Desktop Metal and Markforged

In terms of Desktop Metal and Markforged, it was stated that “both organisations have technologies that are aligned with Nano Dimension’s focus on digital manufacturing of advanced, complex parts. Yet, it is essential that we remain objective and critical – particularly regarding operational inefficiencies and financial challenges that stakeholders are already aware of.”

It was highlighted that Desktop Metal has significant liabilities, including $115 million principal amount of outstanding convertible notes, incurred prior to its acquisition.
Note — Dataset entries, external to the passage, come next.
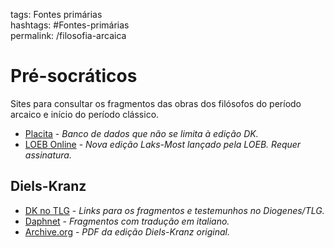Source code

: tags: Fontes primárias  
hashtags: #Fontes-primárias  
permalink: /filosofia-arcaica

# Pré-socráticos

Sites para consultar os fragmentos das obras dos filósofos do período arcaico e início do período clássico.

- [Placita](http://www.placita.org/) - *Banco de dados que não se limita à edição DK.*
- [LOEB Online](https://www.loebclassics.com/view/LCL524/2016/volume.xml) - *Nova edição Laks-Most lançado pela LOEB. Requer assinatura.*

## Diels-Kranz

- [DK no TLG](dk-autores) - *Links para os fragmentos e testemunhos no Diogenes/TLG.*
- [Daphnet](http://www.daphnet.org) - *Fragmentos com tradução em italiano.*
- [Archive.org](https://archive.org/details/diefragmentederv01diel) - *PDF da edição Diels-Kranz original.*
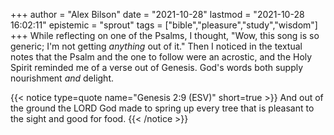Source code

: +++
author = "Alex Bilson"
date = "2021-10-28"
lastmod = "2021-10-28 16:02:11"
epistemic = "sprout"
tags = ["bible","pleasure","study","wisdom"]
+++
While reflecting on one of the Psalms, I thought, "Wow, this song is so generic; I'm not getting _anything_ out of it." Then I noticed in the textual notes that the Psalm and the one to follow were an acrostic, and the Holy Spirit reminded me of a verse out of Genesis. God's words both supply nourishment _and_ delight.

{{< notice type=quote name="Genesis 2:9 (ESV)" short=true >}}
And out of the ground the LORD God made to spring up every tree that is pleasant to the sight and good for food.
{{< /notice >}}
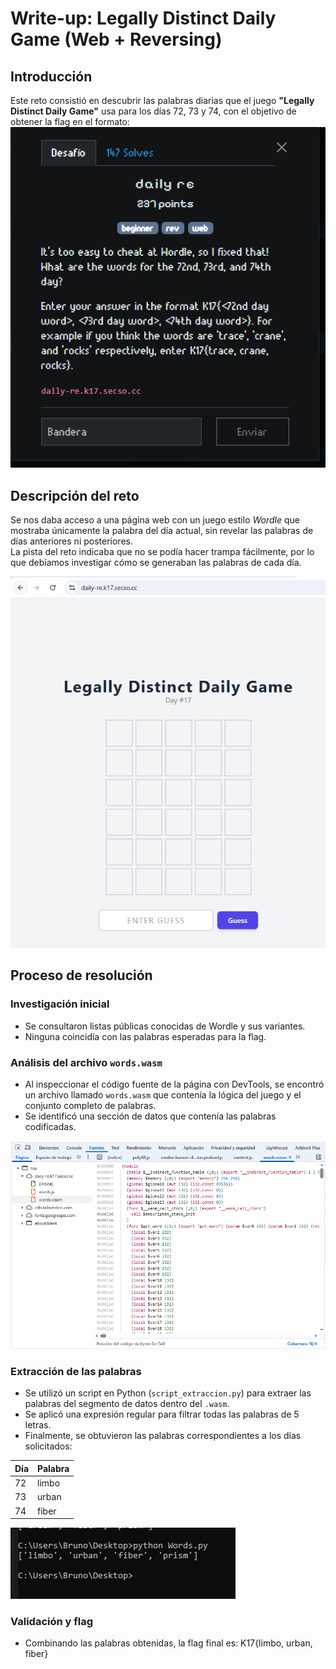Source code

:# Write-up: Legally Distinct Daily Game (Web + Reversing)

## Introducción
Este reto consistió en descubrir las palabras diarias que el juego **"Legally Distinct Daily Game"** usa para los días 72, 73 y 74, con el objetivo de obtener la flag en el formato:
![Página del reto](imagenes/Desafio.PNG)

## Descripción del reto
Se nos daba acceso a una página web con un juego estilo *Wordle* que mostraba únicamente la palabra del día actual, sin revelar las palabras de días anteriores ni posteriores.  
La pista del reto indicaba que no se podía hacer trampa fácilmente, por lo que debíamos investigar cómo se generaban las palabras de cada día.

![Página del reto](imagenes/Pagina.PNG)

## Proceso de resolución

### Investigación inicial
- Se consultaron listas públicas conocidas de Wordle y sus variantes.  
- Ninguna coincidía con las palabras esperadas para la flag.

### Análisis del archivo `words.wasm`
- Al inspeccionar el código fuente de la página con DevTools, se encontró un archivo llamado `words.wasm` que contenía la lógica del juego y el conjunto completo de palabras.  
- Se identificó una sección de datos que contenía las palabras codificadas.

![Archivo words.wasm](imagenes/words.PNG)

### Extracción de las palabras
- Se utilizó un script en Python (`script_extraccion.py`) para extraer las palabras del segmento de datos dentro del `.wasm`.  
- Se aplicó una expresión regular para filtrar todas las palabras de 5 letras.  
- Finalmente, se obtuvieron las palabras correspondientes a los días solicitados:

| Día | Palabra |
|-----|---------|
| 72  | limbo   |
| 73  | urban   |
| 74  | fiber   |

![Salida del script de Python](imagenes/respuesta.png)

### Validación y flag
- Combinando las palabras obtenidas, la flag final es: K17{limbo, urban, fiber}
As the notes indenture requires, Desktop Metal is offering to repurchase the notes by June 11, 2025, for the principal amount plus accrued interest.

“Desktop Metal does not currently have liquidity or a financing commitment sufficient to fund the repurchase of the notes required by the indenture or satisfy its other material liabilities,” continued Baharav.

“Following our acquisition, we provided limited financing to Desktop Metal to help it address short-term liquidity needs and run a process to evaluate its strategic alternatives. No assurances can be given as to the outcome or timing of Desktop Metal’s strategic review process or our consideration of whether or in what amount to provide additional financing.”

“Clarity is a key tenet of my management team. Our goal is to prioritise forthrightness and trust with investors and build credibility with all stakeholders. While we are in the early stages of our review of Markforged, and while Desktop Metal is currently in the process of evaluating strategic alternatives, we commit to providing timely updates on these processes,” Baharav added.

The company stated that it plans to host a strategic update in June 2025.

Financial results

Nano Dimension reported that total revenues for the year ended December 31, 2024, were $57.8 million, compared to $56.3 million in the previous year. Net loss was $95.9 million ($0.44 per share) compared to loss of $54.6 million ($0.22 per share), for the previous year. The increase was said to be mainly attributed to the revaluation of its investment in Stratasys’ shares.

Over the year, the company reduced its R&D expenses, totalling some $37.2 million compared to $62 million for the previous year. This decrease was mainly attributed to a decrease in payroll and related expenses, materials for R&D use and subcontractors expenses, as well as a decrease in share-based payments expenses.

Cash and cash equivalents, together with bank deposits, totalled $759.3 million as of December 31, 2024, compared to $852.5 million as of December 31, 2023. Total shareholders’ equity was reported as being $858.7 million, compared to $1,015.8 million at the end of 2023.